I remember being late for a show in Topeka, Kansas by 3 hours. 3 hours!! And when we rolled up the venue was still packed at 11pm. The whole town came out and waited for us to play because they liked our music and knew there was a good chance we would never be back again. For me at least, that was true.

The Punk scene is a music community that works more efficiently than the municipalities they exist within. Bands have a chance to be showcased and the fans are always welcoming to anyone starting out. You always have a second chance in punk. I can’t tell you how many musicians were in multiple bands, trying and retrying new things just to make some music people would enjoy.

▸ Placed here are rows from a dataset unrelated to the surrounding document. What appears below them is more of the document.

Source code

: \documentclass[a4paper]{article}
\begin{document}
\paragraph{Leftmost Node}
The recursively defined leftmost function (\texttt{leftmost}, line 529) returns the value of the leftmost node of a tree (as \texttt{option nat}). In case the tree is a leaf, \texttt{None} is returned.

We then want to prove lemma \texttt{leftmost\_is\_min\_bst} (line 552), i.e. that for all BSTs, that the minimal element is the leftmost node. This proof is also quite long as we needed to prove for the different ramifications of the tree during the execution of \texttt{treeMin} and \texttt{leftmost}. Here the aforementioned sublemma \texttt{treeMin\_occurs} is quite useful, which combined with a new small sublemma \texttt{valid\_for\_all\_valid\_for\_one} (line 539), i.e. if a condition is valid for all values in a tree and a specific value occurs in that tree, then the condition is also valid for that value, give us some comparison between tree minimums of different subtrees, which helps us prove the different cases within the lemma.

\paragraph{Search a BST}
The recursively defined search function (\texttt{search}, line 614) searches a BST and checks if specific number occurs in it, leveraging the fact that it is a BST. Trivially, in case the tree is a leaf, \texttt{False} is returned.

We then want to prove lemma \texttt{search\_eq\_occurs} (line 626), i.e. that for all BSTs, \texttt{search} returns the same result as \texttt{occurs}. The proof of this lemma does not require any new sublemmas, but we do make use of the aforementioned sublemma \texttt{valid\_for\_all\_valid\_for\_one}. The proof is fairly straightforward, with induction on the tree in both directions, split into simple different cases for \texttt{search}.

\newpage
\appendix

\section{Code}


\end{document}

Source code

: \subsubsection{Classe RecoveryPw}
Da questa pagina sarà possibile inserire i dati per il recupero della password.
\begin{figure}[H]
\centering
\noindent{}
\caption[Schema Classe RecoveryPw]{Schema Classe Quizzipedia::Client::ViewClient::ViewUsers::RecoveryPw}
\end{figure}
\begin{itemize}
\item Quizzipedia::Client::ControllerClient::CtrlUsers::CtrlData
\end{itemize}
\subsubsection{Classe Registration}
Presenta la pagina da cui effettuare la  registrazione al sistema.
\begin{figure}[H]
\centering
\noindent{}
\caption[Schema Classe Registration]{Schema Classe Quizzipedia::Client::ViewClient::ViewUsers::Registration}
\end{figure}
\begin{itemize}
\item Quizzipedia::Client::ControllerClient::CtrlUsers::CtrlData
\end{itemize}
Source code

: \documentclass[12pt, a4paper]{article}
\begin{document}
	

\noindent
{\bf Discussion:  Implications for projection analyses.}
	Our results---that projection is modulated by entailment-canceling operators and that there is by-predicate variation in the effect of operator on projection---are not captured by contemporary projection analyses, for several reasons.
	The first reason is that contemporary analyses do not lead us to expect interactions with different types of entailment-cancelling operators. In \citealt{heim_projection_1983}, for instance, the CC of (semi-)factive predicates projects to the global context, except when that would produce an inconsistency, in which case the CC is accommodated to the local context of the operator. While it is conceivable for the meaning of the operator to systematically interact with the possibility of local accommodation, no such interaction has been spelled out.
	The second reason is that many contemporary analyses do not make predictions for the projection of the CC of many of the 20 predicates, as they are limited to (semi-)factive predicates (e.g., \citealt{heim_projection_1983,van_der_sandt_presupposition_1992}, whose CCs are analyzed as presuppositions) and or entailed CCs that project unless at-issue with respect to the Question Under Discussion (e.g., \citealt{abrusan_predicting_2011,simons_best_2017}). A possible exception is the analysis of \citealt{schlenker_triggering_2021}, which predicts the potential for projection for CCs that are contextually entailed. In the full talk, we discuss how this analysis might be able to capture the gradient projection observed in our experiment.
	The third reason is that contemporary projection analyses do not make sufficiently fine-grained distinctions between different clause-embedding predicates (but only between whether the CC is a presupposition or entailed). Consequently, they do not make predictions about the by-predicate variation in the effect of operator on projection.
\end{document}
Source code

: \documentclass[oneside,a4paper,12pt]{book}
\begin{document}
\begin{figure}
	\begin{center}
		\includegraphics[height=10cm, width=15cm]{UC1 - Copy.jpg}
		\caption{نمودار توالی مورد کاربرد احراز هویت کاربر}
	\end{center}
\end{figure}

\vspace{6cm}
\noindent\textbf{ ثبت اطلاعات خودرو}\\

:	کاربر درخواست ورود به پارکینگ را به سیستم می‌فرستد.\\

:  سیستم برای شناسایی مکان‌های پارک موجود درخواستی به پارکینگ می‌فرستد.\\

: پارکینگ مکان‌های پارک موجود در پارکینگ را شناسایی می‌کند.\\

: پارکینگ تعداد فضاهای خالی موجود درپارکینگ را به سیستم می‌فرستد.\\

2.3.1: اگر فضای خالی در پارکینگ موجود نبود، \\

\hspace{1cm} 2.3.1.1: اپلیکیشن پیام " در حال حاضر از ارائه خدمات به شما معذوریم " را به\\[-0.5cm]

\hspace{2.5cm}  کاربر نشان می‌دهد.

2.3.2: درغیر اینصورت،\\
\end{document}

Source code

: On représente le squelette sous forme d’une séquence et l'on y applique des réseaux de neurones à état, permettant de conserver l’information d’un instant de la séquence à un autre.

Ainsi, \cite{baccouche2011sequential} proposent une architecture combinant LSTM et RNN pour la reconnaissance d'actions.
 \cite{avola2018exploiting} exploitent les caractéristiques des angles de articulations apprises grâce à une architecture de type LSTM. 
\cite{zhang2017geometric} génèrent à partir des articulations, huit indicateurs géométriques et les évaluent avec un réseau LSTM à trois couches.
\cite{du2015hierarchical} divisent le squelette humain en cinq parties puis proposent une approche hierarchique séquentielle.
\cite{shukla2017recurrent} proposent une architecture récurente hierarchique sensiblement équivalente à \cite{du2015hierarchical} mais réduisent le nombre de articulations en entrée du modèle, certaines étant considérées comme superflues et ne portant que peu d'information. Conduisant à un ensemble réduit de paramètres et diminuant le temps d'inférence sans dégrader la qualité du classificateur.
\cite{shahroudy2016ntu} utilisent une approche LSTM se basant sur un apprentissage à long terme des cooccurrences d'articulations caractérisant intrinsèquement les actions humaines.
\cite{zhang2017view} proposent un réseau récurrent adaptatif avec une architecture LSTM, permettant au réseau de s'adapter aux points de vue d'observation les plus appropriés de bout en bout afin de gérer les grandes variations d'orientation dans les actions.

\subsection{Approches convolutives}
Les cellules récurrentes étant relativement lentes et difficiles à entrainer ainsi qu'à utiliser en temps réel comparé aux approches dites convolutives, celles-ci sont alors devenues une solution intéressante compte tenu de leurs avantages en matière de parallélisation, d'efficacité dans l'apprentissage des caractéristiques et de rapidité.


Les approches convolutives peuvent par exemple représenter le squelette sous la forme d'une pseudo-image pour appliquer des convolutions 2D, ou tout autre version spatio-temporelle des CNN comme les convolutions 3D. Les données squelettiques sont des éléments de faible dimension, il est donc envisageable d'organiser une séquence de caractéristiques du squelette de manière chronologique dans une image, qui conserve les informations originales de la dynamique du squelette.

Fans bought all your merch! They wore your t-shirts and bought your CDs and helped you find a place to crash. I slept on more couches of strangers between the years 2003-06 than I ever will for the rest of my life. Moms from all 50 states cooked me food because I played her kids’ show and knew it was days since my last real meal.

You were in it for the friends and the music. 

So then my question is this: Why is there such little scene support in the Nutmeg State? There are so many great artists and bands playing all kinds of styles in various venues and far too many times the audience is bare boned. (Most of these venues are restaurants where only straight ahead groups can really get their foot in the door. Also a built in audience with diners and patrons on a daily basis.)

And that is where my point leads to. There is just not enough support in the jazz scene. I’ve been to too many shows, primarily at the Outer Space, where there are no more than 3 people in the audience.

3!

I honestly don’t get it and I have been trying to figure out a plan to fight this lack of attendance for 2 years now. I’ve brought in special guests, thrown festivals and booked bands both local and from far and still every week we scrape by with a joke in terms of numbers. The best part is, there are so many great things happening!! So many cats are playing hip original music and I’ve witnessed tons of excellent shows!

Why don’t people come out?

There’s no cover, there’s tons of great beer, good atmosphere and a welcoming staff and still nothing. I understand life gets in the way and I’m not asking for the same people to come every week but come on. (Its also funny that the more demanding musicians are the ones who never come at all.)

I hate to think its the lack of money. I have this conversation/argument with a lot of cats. Believe I AM always going to work to get my band members paid for their work, but I also love to play jazz music. I take a restaurant gig when I want to make some scratch and then I take a venue like the OS and make money off the door. (And if it is about money, then we should  be working together to get fair and even wages instead of stabbing each other in back.) The joy of playing is sometimes plenty enough. I mean, I gig in NYC frequently and have never been given a guarantee. I play those gigs because I want people to hear my music and I want to make music with like minded people. The Outer Space doesn’t guarantee money to bands and God Dammit that’s how it works in the rock world! You play for the door cover!! Why is that so hard to accept?? You’re not playing for free. Its not a bar that makes money off of a steady stream of patrons, its an arts space.

And a damn good one if you ask me.

I’m grateful for having a place like the Outer Space to perform in.

..and it sickens me knowing so many take it for granted.